Content starts
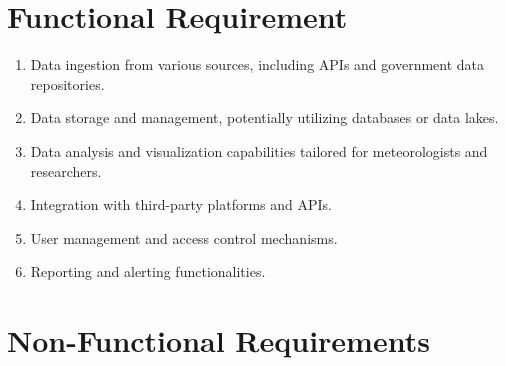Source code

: \section{Functional Requirement}

\begin{enumerate}
  \item Data ingestion from various sources, including APIs and government data
  repositories.
  \item Data storage and management, potentially utilizing databases or data
  lakes.
  \item Data analysis and visualization capabilities tailored for meteorologists
  and researchers.
  \item Integration with third-party platforms and APIs.
  \item User management and access control mechanisms.
  \item Reporting and alerting functionalities.
\end{enumerate}

\section{Non-Functional Requirements}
Content ends
> WHAT NEEDS TO BE DONE
What lines in the material above hold the string "APIs"? List them.

> RESULT BELOW
  \item Data ingestion from various sources, including APIs and government data
  \item Integration with third-party platforms and APIs.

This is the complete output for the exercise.